The World Economic Forum (WEF) is designing a global governance framework for the ethical collection and sharing of data, the organization announced Tuesday.
WEF’s Data for Common Purpose Initiative (DCPI) is the first of its kind and aims to “responsibly enhance the societal benefit from data” by creating guidelines to ensure governments and researchers can more readily rely on data for making decisions that benefit the public, especially in crises like the COVID-19 pandemic, according to the announcement.
Sheila Warren, head of Data, Blockchain and Digital Assets at WEF, told CoinDesk that having siloed, or isolated, data led to a delay in humanity’s ability to respond to the pandemic with the necessary speed and agility.
“While [siloing data] often comes from either good intentions or, more realistically speaking, business imperatives, it has really meaningful consequences,” said Warren, who also co-hosts CoinDesk’s Money Reimagined podcast, referring to the problems surrounding personal protective equipment (PPE) provisions and supply chains during the pandemic.
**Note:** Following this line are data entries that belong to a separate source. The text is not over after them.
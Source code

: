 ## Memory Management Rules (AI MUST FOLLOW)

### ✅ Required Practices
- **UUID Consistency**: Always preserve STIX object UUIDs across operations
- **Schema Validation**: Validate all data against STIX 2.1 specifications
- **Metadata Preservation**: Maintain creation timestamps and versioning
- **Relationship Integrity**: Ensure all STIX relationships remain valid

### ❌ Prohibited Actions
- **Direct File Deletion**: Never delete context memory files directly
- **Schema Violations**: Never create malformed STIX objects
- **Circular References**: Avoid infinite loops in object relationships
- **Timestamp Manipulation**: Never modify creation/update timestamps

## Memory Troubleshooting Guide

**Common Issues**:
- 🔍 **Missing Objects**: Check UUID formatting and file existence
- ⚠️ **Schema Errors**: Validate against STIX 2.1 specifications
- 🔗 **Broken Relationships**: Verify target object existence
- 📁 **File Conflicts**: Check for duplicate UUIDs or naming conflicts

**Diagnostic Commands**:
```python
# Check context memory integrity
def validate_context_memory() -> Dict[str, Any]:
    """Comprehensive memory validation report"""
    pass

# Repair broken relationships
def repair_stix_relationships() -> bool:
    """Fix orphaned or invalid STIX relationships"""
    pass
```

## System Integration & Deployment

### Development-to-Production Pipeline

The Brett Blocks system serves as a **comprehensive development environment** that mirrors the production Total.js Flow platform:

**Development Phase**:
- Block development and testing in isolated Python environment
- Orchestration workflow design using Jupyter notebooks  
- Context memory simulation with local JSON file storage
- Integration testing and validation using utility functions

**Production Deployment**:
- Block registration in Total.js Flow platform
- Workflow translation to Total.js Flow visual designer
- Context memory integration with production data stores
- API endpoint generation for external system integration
The DCPI hopes to refocus data policy and models towards a range of “common purposes” like public health, environmental protection and disaster management, while ensuring people’s personal data cannot be used for non-permissioned purposes.
The project already has the support of 10 governments and over 50 global partners, the announcement said, including consulting firm PricewaterhouseCoopers (PwC) and blockchain platforms such as Elastos.
A number of pilot projects have launched in Japan, Colombia and India, Warren said, though it’s important to note that WEF focuses on policy pilots as opposed to traditional tech proof-of-concept.
One goal of the initiative is to enable differentiated permissioning of the same data for varied purposes. This means people would be able to set permissions around how their data can be used.